## EXERCISE BRIEF
Every line below that includes the word "ffmpeg" needs to be copied.

## DATASET RECORDS
- - - - - - -

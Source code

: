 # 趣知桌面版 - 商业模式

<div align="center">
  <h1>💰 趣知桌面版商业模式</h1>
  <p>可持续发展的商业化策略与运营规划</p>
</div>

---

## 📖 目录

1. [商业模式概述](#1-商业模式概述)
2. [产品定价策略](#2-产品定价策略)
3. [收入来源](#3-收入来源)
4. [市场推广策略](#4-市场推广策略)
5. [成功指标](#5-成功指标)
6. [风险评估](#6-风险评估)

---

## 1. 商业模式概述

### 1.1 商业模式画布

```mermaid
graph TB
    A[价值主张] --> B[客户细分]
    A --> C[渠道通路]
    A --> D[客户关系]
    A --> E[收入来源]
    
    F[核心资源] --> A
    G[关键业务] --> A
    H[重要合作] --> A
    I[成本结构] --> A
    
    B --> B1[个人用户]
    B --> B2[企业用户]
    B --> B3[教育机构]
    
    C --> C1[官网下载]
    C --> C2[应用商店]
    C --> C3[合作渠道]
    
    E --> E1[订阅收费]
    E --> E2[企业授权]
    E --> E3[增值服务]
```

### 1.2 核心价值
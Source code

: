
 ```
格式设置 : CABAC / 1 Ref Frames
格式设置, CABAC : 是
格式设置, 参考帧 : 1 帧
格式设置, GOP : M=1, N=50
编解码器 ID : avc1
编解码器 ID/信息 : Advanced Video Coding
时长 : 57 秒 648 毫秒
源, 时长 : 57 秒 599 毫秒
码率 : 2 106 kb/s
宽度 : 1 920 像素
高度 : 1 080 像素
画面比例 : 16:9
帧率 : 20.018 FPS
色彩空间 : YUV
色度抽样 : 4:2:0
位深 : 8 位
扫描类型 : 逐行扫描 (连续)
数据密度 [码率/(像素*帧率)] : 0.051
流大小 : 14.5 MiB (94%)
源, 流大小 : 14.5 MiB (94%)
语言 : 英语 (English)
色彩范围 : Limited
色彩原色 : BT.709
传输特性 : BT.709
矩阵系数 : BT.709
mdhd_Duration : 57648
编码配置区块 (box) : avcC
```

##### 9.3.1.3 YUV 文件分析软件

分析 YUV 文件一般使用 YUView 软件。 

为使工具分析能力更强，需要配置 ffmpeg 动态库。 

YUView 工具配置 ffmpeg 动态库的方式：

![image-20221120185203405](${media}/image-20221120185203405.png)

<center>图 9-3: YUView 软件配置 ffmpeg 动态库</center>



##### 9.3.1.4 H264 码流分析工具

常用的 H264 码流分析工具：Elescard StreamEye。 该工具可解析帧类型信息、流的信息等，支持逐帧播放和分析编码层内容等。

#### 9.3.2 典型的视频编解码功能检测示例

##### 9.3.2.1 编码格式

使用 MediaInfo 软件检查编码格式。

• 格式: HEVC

- - - - - - -

## ANSWER FOR THIS EXERCISE
为使工具分析能力更强，需要配置 ffmpeg 动态库。 
YUView 工具配置 ffmpeg 动态库的方式：
<center>图 9-3: YUView 软件配置 ffmpeg 动态库</center>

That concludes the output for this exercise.